Un año más tarde, Trump desató la guerra comercial con China con la pretensión de reducir el déficit bilateral mantenido con el gigante asiático y proteger la industria norteamericana. No consiguió ninguna de las dos cosas. Pekín supo adaptarse a la situación, adoptando estratégicamente sus propias represalias, mientras seguía ocupando espacio en las estructuras multilaterales y multiplicaba su influencia en las naciones del Sur Global. Trump rompió, eso sí, la continuidad de una política hacia China que había durado décadas, y—sobre las bases de ese cambio—su sucesor, Joe Biden, avanzó en la construcción de una estrategia competitiva que se extendió al terreno tecnológico, pero integrando siempre a socios y aliados. Además de la convicción de que Estados Unidos no puede por sí solo equilibrar a una China en ascenso, la guerra de Ucrania había hecho evidente que la seguridad europea y la seguridad asiática ya no eran esferas separadas. De ahí las referencias a la República Popular en el concepto estratégico de la OTAN aprobado en Madrid en 2022.

Cuando, en su segunda presidencia, Trump apuesta por acabar con la unidad transatlántica, la tormenta que ha provocado no se limita a los europeos. La traición de Ucrania y el abandono Viejo Continente, y su sustitución por una aproximación al Kremlin, no dejará de afectar necesariamente a la región del Indo-Pacífico. Los hechos y declaraciones de estos días (de manera explícita, la intervención del secretario de Defensa en la Conferencia de Seguridad de Múnich), confirman que, entre las voces discordantes de los asesores del presidente, pueden haberse impuesto las de quienes propugnan concentrar toda la atención en China. A la cabeza de ellos se encuentra Elbridge Colby, uno de los principales autores de la Estrategia de Defensa Nacional de 2018, y pendiente aún de su previsible confirmación como uno de los más altos cargos del Pentágono.

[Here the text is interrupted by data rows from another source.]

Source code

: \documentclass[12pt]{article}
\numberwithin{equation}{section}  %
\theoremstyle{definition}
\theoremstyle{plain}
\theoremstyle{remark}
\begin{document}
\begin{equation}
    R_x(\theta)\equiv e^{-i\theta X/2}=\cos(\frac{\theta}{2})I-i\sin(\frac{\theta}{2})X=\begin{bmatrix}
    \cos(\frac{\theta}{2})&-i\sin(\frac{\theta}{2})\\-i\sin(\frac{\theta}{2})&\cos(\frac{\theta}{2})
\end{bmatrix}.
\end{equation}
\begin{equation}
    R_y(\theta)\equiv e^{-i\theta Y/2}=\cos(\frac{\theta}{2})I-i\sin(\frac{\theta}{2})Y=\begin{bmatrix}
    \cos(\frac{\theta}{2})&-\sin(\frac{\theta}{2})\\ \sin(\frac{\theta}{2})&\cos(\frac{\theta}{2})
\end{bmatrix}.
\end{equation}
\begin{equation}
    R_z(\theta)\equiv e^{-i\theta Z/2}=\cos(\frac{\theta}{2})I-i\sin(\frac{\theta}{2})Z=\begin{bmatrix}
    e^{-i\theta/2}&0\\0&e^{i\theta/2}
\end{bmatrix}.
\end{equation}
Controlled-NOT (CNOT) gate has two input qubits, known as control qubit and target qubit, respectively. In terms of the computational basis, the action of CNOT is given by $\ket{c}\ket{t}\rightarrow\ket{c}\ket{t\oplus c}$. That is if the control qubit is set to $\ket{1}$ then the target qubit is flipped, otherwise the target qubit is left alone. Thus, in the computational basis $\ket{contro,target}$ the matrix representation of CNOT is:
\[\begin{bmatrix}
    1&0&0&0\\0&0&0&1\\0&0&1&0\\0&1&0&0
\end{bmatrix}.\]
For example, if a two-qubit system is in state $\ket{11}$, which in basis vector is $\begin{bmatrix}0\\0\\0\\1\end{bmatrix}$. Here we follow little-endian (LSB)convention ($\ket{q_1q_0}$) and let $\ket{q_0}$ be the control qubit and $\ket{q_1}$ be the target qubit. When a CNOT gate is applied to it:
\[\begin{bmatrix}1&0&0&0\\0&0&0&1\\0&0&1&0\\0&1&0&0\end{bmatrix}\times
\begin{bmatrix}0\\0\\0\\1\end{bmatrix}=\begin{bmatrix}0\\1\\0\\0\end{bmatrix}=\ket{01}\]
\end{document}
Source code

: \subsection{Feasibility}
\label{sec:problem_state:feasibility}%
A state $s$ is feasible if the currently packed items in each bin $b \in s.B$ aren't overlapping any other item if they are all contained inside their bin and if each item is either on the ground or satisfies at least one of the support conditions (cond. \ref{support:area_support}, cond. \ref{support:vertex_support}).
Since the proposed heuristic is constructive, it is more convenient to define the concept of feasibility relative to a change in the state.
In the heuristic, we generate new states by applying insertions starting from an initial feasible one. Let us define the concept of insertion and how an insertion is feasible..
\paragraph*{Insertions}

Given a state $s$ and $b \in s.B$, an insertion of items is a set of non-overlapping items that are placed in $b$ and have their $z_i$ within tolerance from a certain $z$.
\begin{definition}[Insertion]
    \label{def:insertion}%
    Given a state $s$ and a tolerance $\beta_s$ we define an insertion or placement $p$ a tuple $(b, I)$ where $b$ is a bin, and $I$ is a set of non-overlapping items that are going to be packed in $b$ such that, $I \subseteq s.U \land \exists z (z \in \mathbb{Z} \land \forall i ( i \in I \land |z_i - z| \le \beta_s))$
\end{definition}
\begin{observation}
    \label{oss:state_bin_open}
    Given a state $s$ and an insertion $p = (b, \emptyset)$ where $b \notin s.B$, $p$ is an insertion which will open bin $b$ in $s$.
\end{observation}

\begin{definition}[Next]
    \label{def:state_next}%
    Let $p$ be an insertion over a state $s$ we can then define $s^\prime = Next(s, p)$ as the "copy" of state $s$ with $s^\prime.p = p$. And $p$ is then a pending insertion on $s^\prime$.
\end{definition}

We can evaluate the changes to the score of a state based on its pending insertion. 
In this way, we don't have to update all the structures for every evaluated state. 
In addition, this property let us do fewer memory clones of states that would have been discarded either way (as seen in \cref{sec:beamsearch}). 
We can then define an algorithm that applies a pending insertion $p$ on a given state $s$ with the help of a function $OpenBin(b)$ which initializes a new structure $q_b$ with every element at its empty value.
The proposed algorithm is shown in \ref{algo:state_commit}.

En su libro The Strategy of Denial: American Defense in an Age of Great Power Conflict (Yale University Press, 2021), Colby escribe que, una vez que el orden unipolar liderado por Washington es historia y la rivalidad entre las grandes potencias está de regreso, la seguridad (y el estatus) de Estados Unidos demandan una estrategia orientada como prioridad central a evitar la hegemonía de China en Asia. Lo que implica, según su visión de las cosas, que son los europeos los que deben ocuparse de su propia seguridad (Rusia es una amenaza sólo para ellos).

Intentar separar a Rusia y China es un objetivo lógico para los intereses norteamericanos, pero si el precio pasa por traicionar al Viejo Continente e ignorar las reglas de la convivencia internacional, algunas de sus consecuencias se volverán contra Estados Unidos. El mundo de hoy es muy diferente del de hace medio siglo, cuando Nixon y Kissinger quebraron el bloque comunista, y aún más de la época del Congreso de Viena que, a partir de 1815, propició un largo período de estabilidad tras las guerras napoleónicas mediante el establecimiento de un directorio de grandes potencias (modelo del que Putin se declara ferviente admirador). Trastocar la estructura de seguridad europea para pactar con Moscú en un contexto de múltiples interdependencias globales puede no beneficiar a Estados Unidos de la manera que esperan los estrategas de la actual administración.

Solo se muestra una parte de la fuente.